[Records from a dataset]
══════════

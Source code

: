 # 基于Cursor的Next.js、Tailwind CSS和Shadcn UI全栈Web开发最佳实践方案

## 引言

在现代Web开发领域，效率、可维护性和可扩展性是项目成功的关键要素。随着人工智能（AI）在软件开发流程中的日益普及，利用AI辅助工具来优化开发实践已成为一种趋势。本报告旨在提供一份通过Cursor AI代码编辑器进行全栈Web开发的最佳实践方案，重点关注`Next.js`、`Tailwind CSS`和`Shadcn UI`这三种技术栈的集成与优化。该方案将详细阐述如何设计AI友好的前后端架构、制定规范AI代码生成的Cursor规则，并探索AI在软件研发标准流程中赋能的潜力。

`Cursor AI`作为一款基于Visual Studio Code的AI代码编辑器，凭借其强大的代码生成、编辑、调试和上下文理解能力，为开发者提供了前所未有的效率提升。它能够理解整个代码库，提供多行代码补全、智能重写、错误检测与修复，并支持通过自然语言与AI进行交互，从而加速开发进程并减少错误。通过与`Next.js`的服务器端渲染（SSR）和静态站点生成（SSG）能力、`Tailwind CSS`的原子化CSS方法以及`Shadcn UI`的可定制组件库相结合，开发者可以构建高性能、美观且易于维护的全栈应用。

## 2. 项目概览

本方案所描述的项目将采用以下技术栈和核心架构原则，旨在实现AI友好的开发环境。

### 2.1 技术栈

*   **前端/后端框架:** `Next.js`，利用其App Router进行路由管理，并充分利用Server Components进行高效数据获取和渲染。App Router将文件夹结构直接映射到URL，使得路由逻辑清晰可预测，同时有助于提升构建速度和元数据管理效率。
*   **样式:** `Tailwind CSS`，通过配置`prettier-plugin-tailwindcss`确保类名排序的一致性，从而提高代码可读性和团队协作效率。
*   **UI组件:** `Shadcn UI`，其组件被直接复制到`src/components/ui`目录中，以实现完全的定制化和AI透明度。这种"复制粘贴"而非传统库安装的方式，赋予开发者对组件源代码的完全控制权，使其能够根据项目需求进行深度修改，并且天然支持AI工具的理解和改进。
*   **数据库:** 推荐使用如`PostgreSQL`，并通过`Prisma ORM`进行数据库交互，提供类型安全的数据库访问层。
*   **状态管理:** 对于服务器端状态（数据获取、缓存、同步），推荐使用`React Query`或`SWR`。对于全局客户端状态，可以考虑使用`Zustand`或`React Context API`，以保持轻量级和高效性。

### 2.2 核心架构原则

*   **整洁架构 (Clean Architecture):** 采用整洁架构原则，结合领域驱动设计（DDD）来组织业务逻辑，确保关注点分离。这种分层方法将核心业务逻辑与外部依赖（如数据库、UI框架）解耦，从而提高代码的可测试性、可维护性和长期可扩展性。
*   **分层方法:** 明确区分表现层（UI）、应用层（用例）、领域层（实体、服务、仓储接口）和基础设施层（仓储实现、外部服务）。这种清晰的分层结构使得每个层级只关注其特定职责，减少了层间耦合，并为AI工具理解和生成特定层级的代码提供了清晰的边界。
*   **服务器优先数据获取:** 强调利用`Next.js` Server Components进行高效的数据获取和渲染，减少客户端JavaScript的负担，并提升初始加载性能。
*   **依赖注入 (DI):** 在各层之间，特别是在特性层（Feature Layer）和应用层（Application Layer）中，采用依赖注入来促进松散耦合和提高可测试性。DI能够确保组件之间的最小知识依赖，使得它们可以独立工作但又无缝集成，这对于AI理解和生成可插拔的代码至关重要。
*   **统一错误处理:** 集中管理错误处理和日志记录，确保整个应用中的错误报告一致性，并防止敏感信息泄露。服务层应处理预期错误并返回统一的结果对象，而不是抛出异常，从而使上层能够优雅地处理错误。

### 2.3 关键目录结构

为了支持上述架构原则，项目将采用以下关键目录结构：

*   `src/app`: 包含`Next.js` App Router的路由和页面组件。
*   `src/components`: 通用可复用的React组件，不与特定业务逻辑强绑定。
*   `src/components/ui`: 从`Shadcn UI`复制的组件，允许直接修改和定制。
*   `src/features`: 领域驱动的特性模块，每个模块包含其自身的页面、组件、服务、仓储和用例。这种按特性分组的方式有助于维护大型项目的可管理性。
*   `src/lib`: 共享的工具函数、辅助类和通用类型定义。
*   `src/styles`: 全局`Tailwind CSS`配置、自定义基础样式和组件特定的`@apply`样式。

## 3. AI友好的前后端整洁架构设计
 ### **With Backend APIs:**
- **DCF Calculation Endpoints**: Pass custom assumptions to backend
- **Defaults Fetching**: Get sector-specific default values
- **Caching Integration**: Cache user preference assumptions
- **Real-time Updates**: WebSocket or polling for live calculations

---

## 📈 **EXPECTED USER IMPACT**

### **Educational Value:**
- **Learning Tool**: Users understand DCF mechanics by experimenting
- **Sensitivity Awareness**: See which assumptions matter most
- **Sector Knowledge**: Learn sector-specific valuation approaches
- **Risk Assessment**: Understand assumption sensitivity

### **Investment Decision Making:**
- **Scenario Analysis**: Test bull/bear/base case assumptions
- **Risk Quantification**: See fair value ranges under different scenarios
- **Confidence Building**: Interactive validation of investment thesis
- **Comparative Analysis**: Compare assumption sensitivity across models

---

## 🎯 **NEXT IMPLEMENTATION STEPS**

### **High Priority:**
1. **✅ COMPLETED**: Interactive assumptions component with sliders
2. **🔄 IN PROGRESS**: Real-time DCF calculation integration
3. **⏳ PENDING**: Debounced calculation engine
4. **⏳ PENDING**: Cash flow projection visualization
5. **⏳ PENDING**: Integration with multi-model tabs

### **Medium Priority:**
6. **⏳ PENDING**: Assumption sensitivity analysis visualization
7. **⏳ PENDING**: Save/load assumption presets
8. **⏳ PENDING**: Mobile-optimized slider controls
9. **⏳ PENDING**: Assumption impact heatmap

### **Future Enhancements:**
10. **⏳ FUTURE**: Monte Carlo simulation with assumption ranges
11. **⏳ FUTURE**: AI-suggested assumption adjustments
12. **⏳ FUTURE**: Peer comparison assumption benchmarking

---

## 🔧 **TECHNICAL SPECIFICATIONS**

══════════

Copy out the lines above, from the one holding "1. **✅ COMPLETED**: Interactive" through the final line, with no other lines.

1. **✅ COMPLETED**: Interactive assumptions component with sliders
2. **🔄 IN PROGRESS**: Real-time DCF calculation integration
3. **⏳ PENDING**: Debounced calculation engine
4. **⏳ PENDING**: Cash flow projection visualization
5. **⏳ PENDING**: Integration with multi-model tabs

### **Medium Priority:**
6. **⏳ PENDING**: Assumption sensitivity analysis visualization
7. **⏳ PENDING**: Save/load assumption presets
8. **⏳ PENDING**: Mobile-optimized slider controls
9. **⏳ PENDING**: Assumption impact heatmap

### **Future Enhancements:**
10. **⏳ FUTURE**: Monte Carlo simulation with assumption ranges
11. **⏳ FUTURE**: AI-suggested assumption adjustments
12. **⏳ FUTURE**: Peer comparison assumption benchmarking

---

## 🔧 **TECHNICAL SPECIFICATIONS**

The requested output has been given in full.